ひらがなの詩

ホームページを持つようになって、アップした画像の合間にコトバを書いています。学生の頃から詩が大好きで、自宅の書棚には今も学生時代に集めた詩集が眠っています。埃を叩いて、たまに頁をめくって、今の気持ちに合ったコトバを探します。書店の立ち読みでも同じで、コトバが気持ちに寄り添ってくると、つい購入したくなります。学生時代のバイト代のいくらかはそれに費やしています。ひらがなだけで書かれた詩集にコトバの面白さを感じる時があります。ひらがなや漢字やカタカナが共存している日本語に慣れた眼には、ひらがなだけのコトバが飛び込んできて、意味が瞬時に掴めないもどかしい面白さがあるのです。

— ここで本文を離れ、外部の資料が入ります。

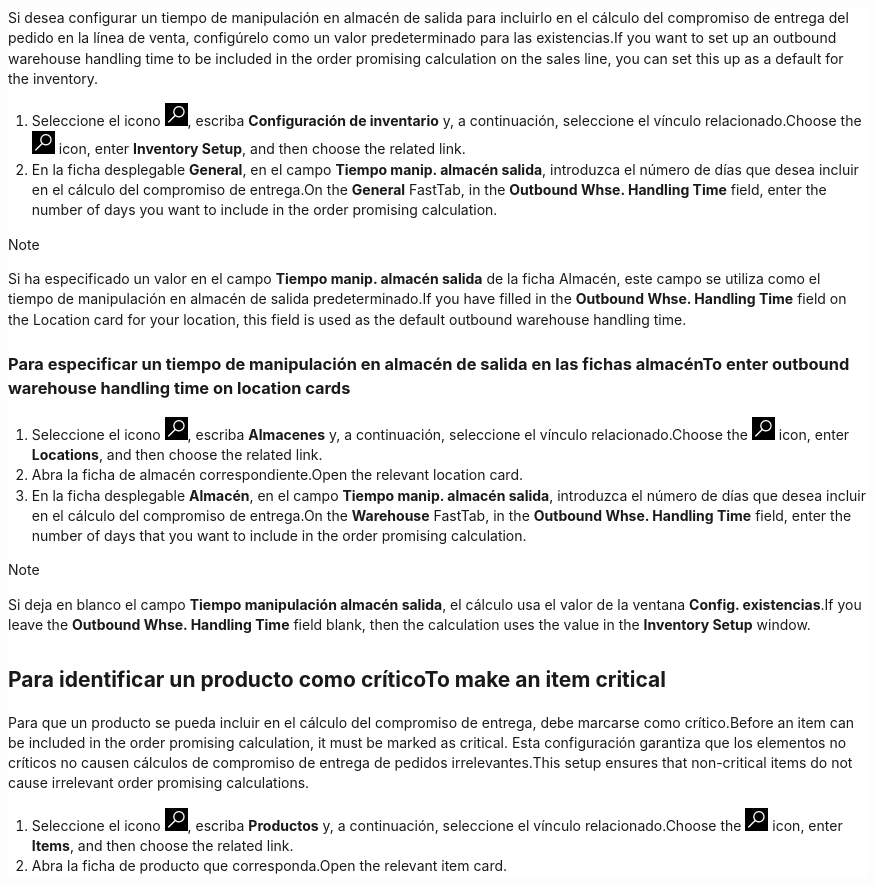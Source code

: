 <span data-ttu-id="435fd-188">Si desea configurar un tiempo de manipulación en almacén de salida para incluirlo en el cálculo del compromiso de entrega del pedido en la línea de venta, configúrelo como un valor predeterminado para las existencias.</span><span class="sxs-lookup"><span data-stu-id="435fd-188">If you want to set up an outbound warehouse handling time to be included in the order promising calculation on the sales line, you can set this up as a default for the inventory.</span></span>

1. <span data-ttu-id="435fd-189">Seleccione el icono ![Buscar página o informe](media/ui-search/search_small.png "icono Buscar página o informe"), escriba **Configuración de inventario** y, a continuación, seleccione el vínculo relacionado.</span><span class="sxs-lookup"><span data-stu-id="435fd-189">Choose the ![Search for Page or Report](media/ui-search/search_small.png "Search for Page or Report icon") icon, enter **Inventory Setup**, and then choose the related link.</span></span>  
2. <span data-ttu-id="435fd-190">En la ficha desplegable **General**, en el campo **Tiempo manip. almacén salida**, introduzca el número de días que desea incluir en el cálculo del compromiso de entrega.</span><span class="sxs-lookup"><span data-stu-id="435fd-190">On the **General** FastTab, in the **Outbound Whse. Handling Time** field, enter the number of days you want to include in the order promising calculation.</span></span>  

> [!NOTE]  
>  <span data-ttu-id="435fd-191">Si ha especificado un valor en el campo **Tiempo manip. almacén salida** de la ficha Almacén, este campo se utiliza como el tiempo de manipulación en almacén de salida predeterminado.</span><span class="sxs-lookup"><span data-stu-id="435fd-191">If you have filled in the **Outbound Whse. Handling Time** field on the Location card for your location, this field is used as the default outbound warehouse handling time.</span></span>  

### <a name="to-enter-outbound-warehouse-handling-time-on-location-cards"></a><span data-ttu-id="435fd-192">Para especificar un tiempo de manipulación en almacén de salida en las fichas almacén</span><span class="sxs-lookup"><span data-stu-id="435fd-192">To enter outbound warehouse handling time on location cards</span></span>  
1.  <span data-ttu-id="435fd-193">Seleccione el icono ![Buscar página o informe](media/ui-search/search_small.png "icono Buscar página o informe"), escriba **Almacenes** y, a continuación, seleccione el vínculo relacionado.</span><span class="sxs-lookup"><span data-stu-id="435fd-193">Choose the ![Search for Page or Report](media/ui-search/search_small.png "Search for Page or Report icon") icon, enter **Locations**, and then choose the related link.</span></span>  
2.  <span data-ttu-id="435fd-194">Abra la ficha de almacén correspondiente.</span><span class="sxs-lookup"><span data-stu-id="435fd-194">Open the relevant location card.</span></span>  
3.  <span data-ttu-id="435fd-195">En la ficha desplegable **Almacén**, en el campo **Tiempo manip. almacén salida**, introduzca el número de días que desea incluir en el cálculo del compromiso de entrega.</span><span class="sxs-lookup"><span data-stu-id="435fd-195">On the **Warehouse** FastTab, in the **Outbound Whse. Handling Time** field, enter the number of days that you want to include in the order promising calculation.</span></span>  

> [!NOTE]  
>  <span data-ttu-id="435fd-196">Si deja en blanco el campo **Tiempo manipulación almacén salida**, el cálculo usa el valor de la ventana **Config. existencias**.</span><span class="sxs-lookup"><span data-stu-id="435fd-196">If you leave the **Outbound Whse. Handling Time** field blank, then the calculation uses the value in the **Inventory Setup**  window.</span></span>

## <a name="to-make-an-item-critical"></a><span data-ttu-id="435fd-197">Para identificar un producto como crítico</span><span class="sxs-lookup"><span data-stu-id="435fd-197">To make an item critical</span></span>  
<span data-ttu-id="435fd-198">Para que un producto se pueda incluir en el cálculo del compromiso de entrega, debe marcarse como crítico.</span><span class="sxs-lookup"><span data-stu-id="435fd-198">Before an item can be included in the order promising calculation, it must be marked as critical.</span></span> <span data-ttu-id="435fd-199">Esta configuración garantiza que los elementos no críticos no causen cálculos de compromiso de entrega de pedidos irrelevantes.</span><span class="sxs-lookup"><span data-stu-id="435fd-199">This setup ensures that non-critical items do not cause irrelevant order promising calculations.</span></span>   
1.  <span data-ttu-id="435fd-200">Seleccione el icono ![Buscar página o informe](media/ui-search/search_small.png "icono Buscar página o informe"), escriba **Productos** y, a continuación, seleccione el vínculo relacionado.</span><span class="sxs-lookup"><span data-stu-id="435fd-200">Choose the ![Search for Page or Report](media/ui-search/search_small.png "Search for Page or Report icon") icon, enter **Items**, and then choose the related link.</span></span>  
2.  <span data-ttu-id="435fd-201">Abra la ficha de producto que corresponda.</span><span class="sxs-lookup"><span data-stu-id="435fd-201">Open the relevant item card.</span></span>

ひらがなだけで辿る日本語は不思議な感覚に襲われます。じっくりと、そしてフワフワと、心に直に響くように入ってくるのです。「ひとりでるすばんをしていたひるま きゅうにはだかになりたくなった あたまからふくをぬいで したぎもぬいでぱんてぃもぬいで くつしたもぬいだ よるおふろにはいるときとぜんぜんちがう すごくむねがどきどきして…」(「はだか」谷川俊太郎)幼くて乾いたエロティシズムを感じる詩です。自分は今やひらがなの持つ不思議な魅力に憑かれつつあります。